When modeling 1-hour NO2 impacts in the multisource modeling analysis, EPA’s Tier 3 Plume Volume Molar Ratio Method (PVMRM) option was used. The 2008 through 2012 observed hourly O3 concentrations from NJDEP’s Clarksboro air quality monitor (approximately 4.7 km south of the West Deptford site) were input. The EPA recommended default NO2/NOx stack ratio value of 0.5, and the NO2/NOx ambient equilibrium ratio of 0.9 were used.
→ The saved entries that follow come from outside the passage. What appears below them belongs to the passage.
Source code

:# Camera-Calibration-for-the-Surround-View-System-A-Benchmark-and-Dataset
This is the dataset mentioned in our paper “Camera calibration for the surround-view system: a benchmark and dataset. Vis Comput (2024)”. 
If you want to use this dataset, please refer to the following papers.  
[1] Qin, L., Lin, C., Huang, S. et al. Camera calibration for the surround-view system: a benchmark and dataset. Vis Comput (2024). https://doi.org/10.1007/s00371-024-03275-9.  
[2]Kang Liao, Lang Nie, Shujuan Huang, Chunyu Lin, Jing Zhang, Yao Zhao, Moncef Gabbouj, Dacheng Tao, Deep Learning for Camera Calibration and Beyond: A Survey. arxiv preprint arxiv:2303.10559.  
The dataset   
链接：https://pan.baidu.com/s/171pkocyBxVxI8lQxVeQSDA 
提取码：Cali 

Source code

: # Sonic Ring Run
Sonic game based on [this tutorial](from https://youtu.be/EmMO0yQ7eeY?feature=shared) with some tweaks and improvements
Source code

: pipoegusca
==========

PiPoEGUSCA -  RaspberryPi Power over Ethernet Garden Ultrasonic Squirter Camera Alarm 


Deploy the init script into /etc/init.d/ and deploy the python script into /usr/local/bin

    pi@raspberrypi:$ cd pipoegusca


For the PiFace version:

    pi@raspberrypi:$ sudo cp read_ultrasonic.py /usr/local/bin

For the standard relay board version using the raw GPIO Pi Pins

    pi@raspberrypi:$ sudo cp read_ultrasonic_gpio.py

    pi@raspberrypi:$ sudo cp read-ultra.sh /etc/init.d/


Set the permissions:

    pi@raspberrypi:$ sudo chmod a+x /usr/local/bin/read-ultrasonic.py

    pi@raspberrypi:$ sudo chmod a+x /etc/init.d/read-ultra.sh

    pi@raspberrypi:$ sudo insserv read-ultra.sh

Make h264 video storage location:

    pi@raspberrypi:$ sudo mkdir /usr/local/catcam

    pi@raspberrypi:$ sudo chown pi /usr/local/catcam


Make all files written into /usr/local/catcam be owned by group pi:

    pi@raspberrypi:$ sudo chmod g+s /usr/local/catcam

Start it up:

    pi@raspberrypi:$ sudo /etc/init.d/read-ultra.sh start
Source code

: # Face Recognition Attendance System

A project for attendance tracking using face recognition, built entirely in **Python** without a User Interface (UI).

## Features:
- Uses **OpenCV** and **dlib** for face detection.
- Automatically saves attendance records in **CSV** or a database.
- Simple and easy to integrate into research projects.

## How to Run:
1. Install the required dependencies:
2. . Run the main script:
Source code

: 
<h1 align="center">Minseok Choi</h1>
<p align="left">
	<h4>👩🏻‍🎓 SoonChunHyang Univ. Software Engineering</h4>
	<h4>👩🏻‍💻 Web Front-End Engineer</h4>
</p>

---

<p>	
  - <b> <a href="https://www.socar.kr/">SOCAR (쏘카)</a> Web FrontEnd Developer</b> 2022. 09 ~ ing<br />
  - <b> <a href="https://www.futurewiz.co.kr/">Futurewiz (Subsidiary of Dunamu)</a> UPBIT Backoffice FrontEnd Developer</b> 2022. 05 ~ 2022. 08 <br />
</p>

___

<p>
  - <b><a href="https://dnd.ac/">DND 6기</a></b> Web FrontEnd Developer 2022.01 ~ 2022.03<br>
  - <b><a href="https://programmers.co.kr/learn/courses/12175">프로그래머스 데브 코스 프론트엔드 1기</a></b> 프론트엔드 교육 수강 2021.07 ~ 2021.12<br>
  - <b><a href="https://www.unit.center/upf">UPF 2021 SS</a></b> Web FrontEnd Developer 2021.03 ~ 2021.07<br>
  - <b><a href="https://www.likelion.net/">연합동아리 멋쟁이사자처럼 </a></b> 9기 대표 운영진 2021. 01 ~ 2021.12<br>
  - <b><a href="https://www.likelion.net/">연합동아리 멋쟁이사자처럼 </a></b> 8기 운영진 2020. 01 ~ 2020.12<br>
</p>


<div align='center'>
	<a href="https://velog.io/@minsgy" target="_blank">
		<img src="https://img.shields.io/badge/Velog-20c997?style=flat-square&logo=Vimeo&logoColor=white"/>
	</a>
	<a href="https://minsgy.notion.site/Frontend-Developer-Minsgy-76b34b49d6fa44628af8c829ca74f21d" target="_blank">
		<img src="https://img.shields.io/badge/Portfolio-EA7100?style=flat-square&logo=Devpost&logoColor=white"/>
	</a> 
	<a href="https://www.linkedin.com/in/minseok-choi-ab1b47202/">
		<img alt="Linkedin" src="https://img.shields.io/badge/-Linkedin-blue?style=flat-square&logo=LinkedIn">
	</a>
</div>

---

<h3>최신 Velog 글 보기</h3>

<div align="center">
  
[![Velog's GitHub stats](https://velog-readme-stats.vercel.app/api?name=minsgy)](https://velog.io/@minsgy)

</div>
Though still considered a screening technique, PVMRM is designed to provide more accurate NO to NO2 conversion rates than the Tier 2 method.
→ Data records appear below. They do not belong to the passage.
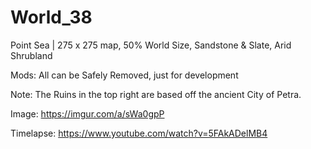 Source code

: # World_38
Point Sea | 275 x 275 map, 50% World Size, Sandstone &amp; Slate, Arid Shrubland

Mods: All can be Safely Removed, just for development 

Note: The Ruins in the top right are based off the ancient City of Petra. 


Image: https://imgur.com/a/sWa0gpP

Timelapse: https://www.youtube.com/watch?v=5FAkADelMB4

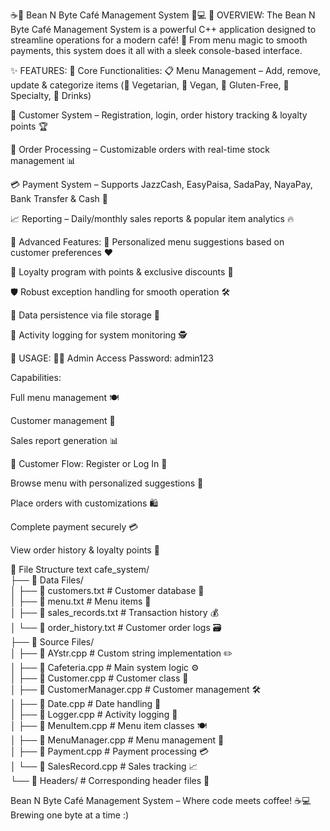 ☕🍰 Bean N Byte Café Management System 🍪💻
🌟 OVERVIEW:
The Bean N Byte Café Management System is a powerful C++ application designed to streamline operations for a modern café! 🚀
From menu magic to smooth payments, this system does it all with a sleek console-based interface.

✨ FEATURES:
🔧 Core Functionalities:
📋 Menu Management – Add, remove, update & categorize items (🌱 Vegetarian, 🌿 Vegan, 🥖 Gluten-Free, 🎩 Specialty, 🥤 Drinks)

👥 Customer System – Registration, login, order history tracking & loyalty points 🏆

🛒 Order Processing – Customizable orders with real-time stock management 📊

💳 Payment System – Supports JazzCash, EasyPaisa, SadaPay, NayaPay, Bank Transfer & Cash 💸

📈 Reporting – Daily/monthly sales reports & popular item analytics 🔥

🚀 Advanced Features:
🎯 Personalized menu suggestions based on customer preferences ❤️

🔄 Loyalty program with points & exclusive discounts 🎁

🛡️ Robust exception handling for smooth operation 🛠️

💾 Data persistence via file storage 📂

📝 Activity logging for system monitoring 🕵️

🔑 USAGE:
👨‍💼 Admin Access
Password: admin123

Capabilities:

Full menu management 🍽️

Customer management 👤

Sales report generation 📊

👋 Customer Flow:
Register or Log In 🔐

Browse menu with personalized suggestions 🧐

Place orders with customizations 🛍️

Complete payment securely 💳

View order history & loyalty points 🏅

📂 File Structure
text
cafe_system/  
├── 📂 Data Files/  
│   ├── 📄 customers.txt         # Customer database 👥  
│   ├── 📄 menu.txt              # Menu items 🍔  
│   ├── 📄 sales_records.txt     # Transaction history 💰  
│   └── 📄 order_history.txt     # Customer order logs 🗃️  
├── 📂 Source Files/  
│   ├── 📜 AYstr.cpp             # Custom string implementation ✏️  
│   ├── 📜 Cafeteria.cpp         # Main system logic ⚙️  
│   ├── 📜 Customer.cpp          # Customer class 👤  
│   ├── 📜 CustomerManager.cpp   # Customer management 🛠️  
│   ├── 📜 Date.cpp              # Date handling 📅  
│   ├── 📜 Logger.cpp            # Activity logging 📝  
│   ├── 📜 MenuItem.cpp          # Menu item classes 🍽️  
│   ├── 📜 MenuManager.cpp       # Menu management 🧾  
│   ├── 📜 Payment.cpp           # Payment processing 💳  
│   └── 📜 SalesRecord.cpp       # Sales tracking 📈  
└── 📂 Headers/                  # Corresponding header files 📌  

Bean N Byte Café Management System – Where code meets coffee! ☕💻
Brewing one byte at a time :)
MULTISOURCE MODELING RESULTS PM-2.5 The results of the PM-2.5 multisource modeling analysis are summarized in Table 11. Table 11 demonstrates that the proposed West Deptford Energy Station will not cause or significantly contribute to a violation of the NAAQS. The PM-2.5 multisource maximum 24-hour 8th high concentration is predicted to occur approximately 1.45 km northeast of the West Deptford Energy Station. By far, the major contributors to the maximum 24-hour 8th high concentration are the Navy Surface Warfare Center Carderock Division and the Philadelphia Energy Solutions (formerly the Sunoco Refinery). Their combined impact is approximately 11 ug/m3. The results are identical when a Phase 2 Siemens or GE turbine is assumed at the West Deptford Energy Station.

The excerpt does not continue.